Task:
Please reproduce, exactly and in full, the lines running from the one that contains "- https://lustforge.com/2016/02/27/hosting-hugo-on-aws/<br />" to the end of the entries.
################
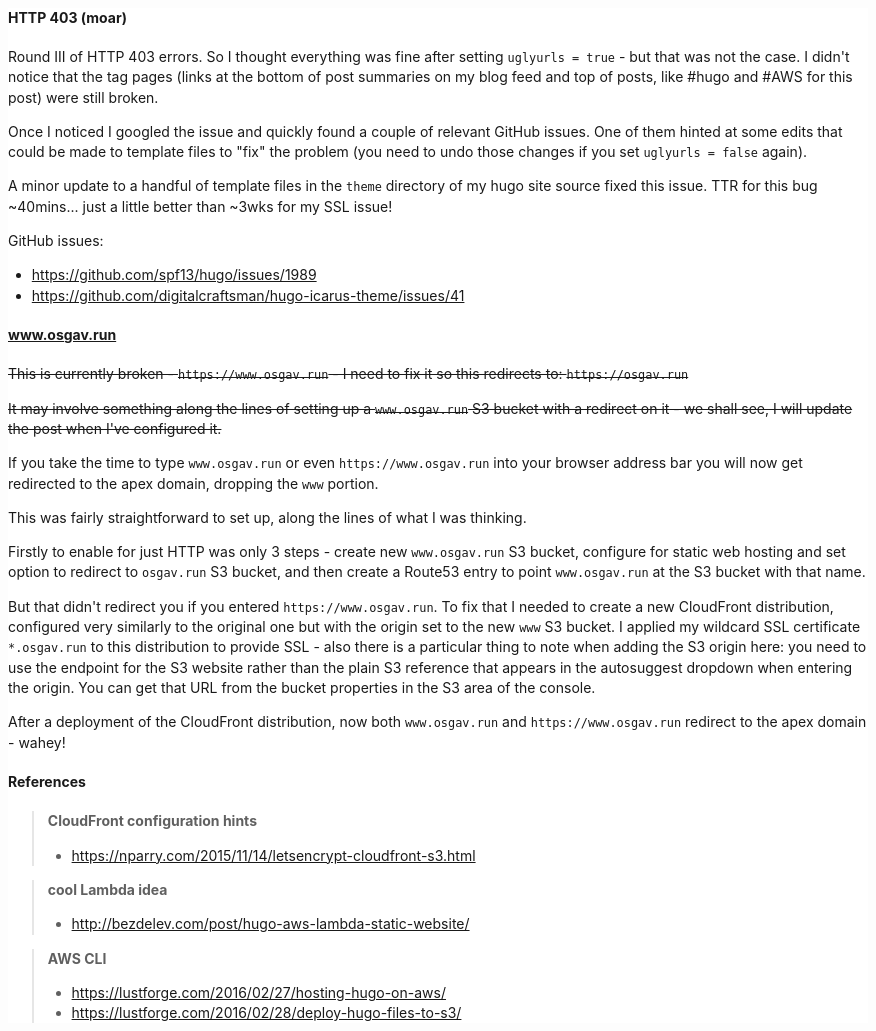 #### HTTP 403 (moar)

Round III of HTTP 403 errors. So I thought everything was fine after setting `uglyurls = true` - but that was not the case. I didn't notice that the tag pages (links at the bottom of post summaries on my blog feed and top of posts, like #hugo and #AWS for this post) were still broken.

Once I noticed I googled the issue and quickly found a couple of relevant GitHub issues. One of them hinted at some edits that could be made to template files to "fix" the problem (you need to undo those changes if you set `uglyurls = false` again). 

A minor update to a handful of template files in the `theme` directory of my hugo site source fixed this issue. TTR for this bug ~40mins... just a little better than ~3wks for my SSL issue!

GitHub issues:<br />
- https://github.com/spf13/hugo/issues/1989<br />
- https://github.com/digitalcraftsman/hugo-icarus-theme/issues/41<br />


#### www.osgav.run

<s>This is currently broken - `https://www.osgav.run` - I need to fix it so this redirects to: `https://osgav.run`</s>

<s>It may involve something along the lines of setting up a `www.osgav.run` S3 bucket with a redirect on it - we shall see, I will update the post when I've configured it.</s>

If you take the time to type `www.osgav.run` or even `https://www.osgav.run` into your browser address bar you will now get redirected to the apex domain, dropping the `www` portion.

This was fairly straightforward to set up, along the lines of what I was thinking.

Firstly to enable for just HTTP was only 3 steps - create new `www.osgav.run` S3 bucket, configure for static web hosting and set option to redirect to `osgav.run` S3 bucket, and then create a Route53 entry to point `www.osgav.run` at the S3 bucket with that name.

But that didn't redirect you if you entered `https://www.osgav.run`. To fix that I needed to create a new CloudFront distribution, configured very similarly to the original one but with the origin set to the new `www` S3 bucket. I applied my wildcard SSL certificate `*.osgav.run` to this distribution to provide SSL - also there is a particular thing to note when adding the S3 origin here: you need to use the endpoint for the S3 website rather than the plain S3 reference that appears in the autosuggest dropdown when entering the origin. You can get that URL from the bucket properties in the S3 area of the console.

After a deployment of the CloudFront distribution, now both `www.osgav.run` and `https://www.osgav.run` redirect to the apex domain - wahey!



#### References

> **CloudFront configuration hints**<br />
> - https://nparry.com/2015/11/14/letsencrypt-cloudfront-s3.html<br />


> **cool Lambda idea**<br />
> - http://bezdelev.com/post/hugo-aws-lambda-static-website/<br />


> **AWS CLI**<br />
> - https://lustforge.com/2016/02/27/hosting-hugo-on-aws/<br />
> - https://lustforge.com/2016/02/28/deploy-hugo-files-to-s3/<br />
################
Response:
> - https://lustforge.com/2016/02/27/hosting-hugo-on-aws/<br />
> - https://lustforge.com/2016/02/28/deploy-hugo-files-to-s3/<br />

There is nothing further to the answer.